=== What needs to be done ===
Go over the entries below line by line, copying each one that contains the word "documentation".
[[ Given information, beginning ]]
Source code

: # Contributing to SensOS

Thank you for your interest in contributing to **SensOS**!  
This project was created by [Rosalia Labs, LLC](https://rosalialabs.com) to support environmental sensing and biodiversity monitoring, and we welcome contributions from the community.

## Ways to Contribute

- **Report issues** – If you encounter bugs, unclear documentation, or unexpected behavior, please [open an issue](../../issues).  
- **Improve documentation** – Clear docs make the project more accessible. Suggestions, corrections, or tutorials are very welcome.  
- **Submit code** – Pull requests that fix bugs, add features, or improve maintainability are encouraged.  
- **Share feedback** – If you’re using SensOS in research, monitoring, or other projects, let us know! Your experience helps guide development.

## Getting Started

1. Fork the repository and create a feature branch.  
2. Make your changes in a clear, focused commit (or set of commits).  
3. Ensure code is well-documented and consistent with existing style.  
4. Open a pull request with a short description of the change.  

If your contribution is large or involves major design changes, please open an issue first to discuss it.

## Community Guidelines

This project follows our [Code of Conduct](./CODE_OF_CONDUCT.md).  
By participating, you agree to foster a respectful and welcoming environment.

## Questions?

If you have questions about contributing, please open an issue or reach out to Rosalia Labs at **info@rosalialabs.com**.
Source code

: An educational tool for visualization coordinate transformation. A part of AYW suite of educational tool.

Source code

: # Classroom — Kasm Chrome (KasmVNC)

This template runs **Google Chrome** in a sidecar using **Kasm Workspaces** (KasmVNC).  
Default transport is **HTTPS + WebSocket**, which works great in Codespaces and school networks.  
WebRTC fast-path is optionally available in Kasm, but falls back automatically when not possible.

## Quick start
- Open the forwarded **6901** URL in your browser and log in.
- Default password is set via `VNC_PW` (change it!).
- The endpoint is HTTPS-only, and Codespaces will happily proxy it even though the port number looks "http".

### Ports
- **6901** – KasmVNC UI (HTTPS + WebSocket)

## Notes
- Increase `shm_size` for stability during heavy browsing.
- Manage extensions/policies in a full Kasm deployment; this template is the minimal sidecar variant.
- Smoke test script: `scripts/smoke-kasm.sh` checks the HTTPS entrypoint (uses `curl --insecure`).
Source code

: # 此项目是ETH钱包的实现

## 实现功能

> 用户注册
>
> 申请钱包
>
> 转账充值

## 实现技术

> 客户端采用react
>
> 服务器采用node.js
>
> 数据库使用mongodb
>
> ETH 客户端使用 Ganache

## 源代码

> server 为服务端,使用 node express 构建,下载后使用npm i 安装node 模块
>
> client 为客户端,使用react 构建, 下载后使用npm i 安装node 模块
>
[[ Given information, end ]]
[[ Given information, beginning ]]
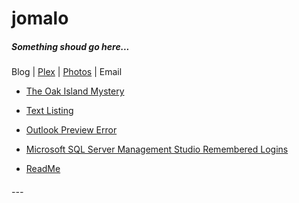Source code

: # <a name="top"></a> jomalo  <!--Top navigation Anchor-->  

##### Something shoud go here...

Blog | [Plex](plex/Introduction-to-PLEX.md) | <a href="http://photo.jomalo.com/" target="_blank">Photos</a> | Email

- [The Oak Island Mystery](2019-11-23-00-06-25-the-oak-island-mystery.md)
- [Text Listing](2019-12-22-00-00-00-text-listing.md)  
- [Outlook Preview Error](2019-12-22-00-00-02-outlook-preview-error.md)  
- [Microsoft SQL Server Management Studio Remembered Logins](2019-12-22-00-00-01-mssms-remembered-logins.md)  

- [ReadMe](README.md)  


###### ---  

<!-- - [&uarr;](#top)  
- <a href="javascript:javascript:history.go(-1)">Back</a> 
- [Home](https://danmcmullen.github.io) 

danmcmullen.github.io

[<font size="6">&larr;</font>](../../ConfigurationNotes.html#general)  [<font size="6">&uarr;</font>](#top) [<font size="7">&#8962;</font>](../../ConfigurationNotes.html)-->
[[ Given information, end ]]
=== Result for this exercise ===
- **Report issues** – If you encounter bugs, unclear documentation, or unexpected behavior, please [open an issue](../../issues).  
- **Improve documentation** – Clear docs make the project more accessible. Suggestions, corrections, or tutorials are very welcome.  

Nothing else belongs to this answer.